[Saved data entries]
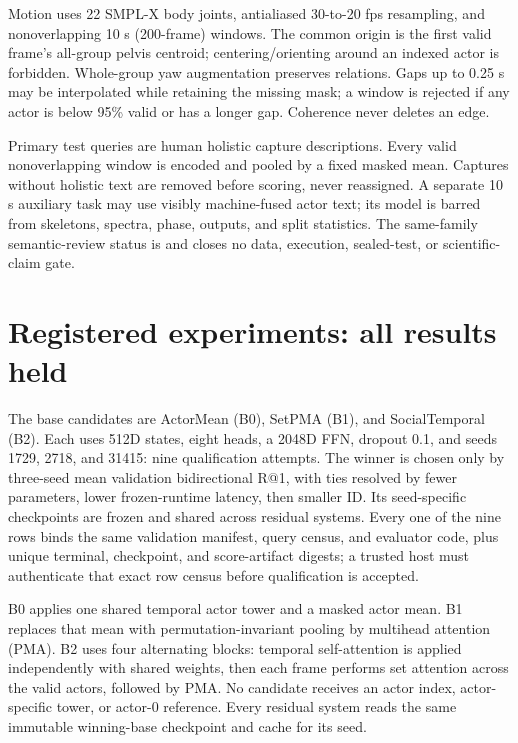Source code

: \documentclass{article}
\begin{document}
Motion uses 22 SMPL-X body joints, antialiased 30-to-20 fps resampling, and
nonoverlapping 10 s (200-frame) windows. The common origin is the first valid
frame's all-group pelvis centroid; centering/orienting around an indexed actor
is forbidden. Whole-group yaw augmentation preserves relations. Gaps up to
0.25 s may be interpolated while retaining the missing mask; a window is
rejected if any actor is below 95\% valid or has a longer gap. Coherence never
deletes an edge.

Primary test queries are human holistic capture descriptions. Every valid
nonoverlapping window is encoded and pooled by a fixed masked mean. Captures
without holistic text are removed before scoring, never reassigned. A separate
10 s auxiliary task may use visibly machine-fused actor text; its model is
barred from skeletons, spectra, phase, outputs, and split statistics. The
same-family semantic-review status is
 and closes no
data, execution, sealed-test, or scientific-claim gate.

\section{Registered experiments: all results held}
The base candidates are ActorMean (B0), SetPMA (B1), and SocialTemporal (B2).
Each uses 512D states, eight heads, a 2048D FFN, dropout 0.1, and seeds 1729,
2718, and 31415: nine qualification attempts. The winner is chosen only by
three-seed mean validation bidirectional R@1, with ties resolved by fewer
parameters, lower frozen-runtime latency, then smaller ID. Its seed-specific
checkpoints are frozen and shared across residual systems. Every one of the
nine rows binds the same validation manifest, query census, and evaluator code,
plus unique terminal, checkpoint, and score-artifact digests; a trusted host
must authenticate that exact row census before qualification is accepted.

B0 applies one shared temporal actor tower and a masked actor mean. B1 replaces
that mean with permutation-invariant pooling by multihead attention (PMA). B2
uses four alternating blocks: temporal self-attention is applied independently
with shared weights, then each frame performs set attention across the valid
actors, followed by PMA. No candidate receives an actor index, actor-specific
tower, or actor-0 reference. Every residual system reads the same immutable
winning-base checkpoint and cache for its seed.
\end{document}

Problem to solve
Keep every word of the records and none of the pictures when you print them again.

Solution below
Source code

: \documentclass{article}
\begin{document}
Motion uses 22 SMPL-X body joints, antialiased 30-to-20 fps resampling, and
nonoverlapping 10 s (200-frame) windows. The common origin is the first valid
frame's all-group pelvis centroid; centering/orienting around an indexed actor
is forbidden. Whole-group yaw augmentation preserves relations. Gaps up to
0.25 s may be interpolated while retaining the missing mask; a window is
rejected if any actor is below 95\% valid or has a longer gap. Coherence never
deletes an edge.

Primary test queries are human holistic capture descriptions. Every valid
nonoverlapping window is encoded and pooled by a fixed masked mean. Captures
without holistic text are removed before scoring, never reassigned. A separate
10 s auxiliary task may use visibly machine-fused actor text; its model is
barred from skeletons, spectra, phase, outputs, and split statistics. The
same-family semantic-review status is
 and closes no
data, execution, sealed-test, or scientific-claim gate.

\section{Registered experiments: all results held}
The base candidates are ActorMean (B0), SetPMA (B1), and SocialTemporal (B2).
Each uses 512D states, eight heads, a 2048D FFN, dropout 0.1, and seeds 1729,
2718, and 31415: nine qualification attempts. The winner is chosen only by
three-seed mean validation bidirectional R@1, with ties resolved by fewer
parameters, lower frozen-runtime latency, then smaller ID. Its seed-specific
checkpoints are frozen and shared across residual systems. Every one of the
nine rows binds the same validation manifest, query census, and evaluator code,
plus unique terminal, checkpoint, and score-artifact digests; a trusted host
must authenticate that exact row census before qualification is accepted.

B0 applies one shared temporal actor tower and a masked actor mean. B1 replaces
that mean with permutation-invariant pooling by multihead attention (PMA). B2
uses four alternating blocks: temporal self-attention is applied independently
with shared weights, then each frame performs set attention across the valid
actors, followed by PMA. No candidate receives an actor index, actor-specific
tower, or actor-0 reference. Every residual system reads the same immutable
winning-base checkpoint and cache for its seed.
\end{document}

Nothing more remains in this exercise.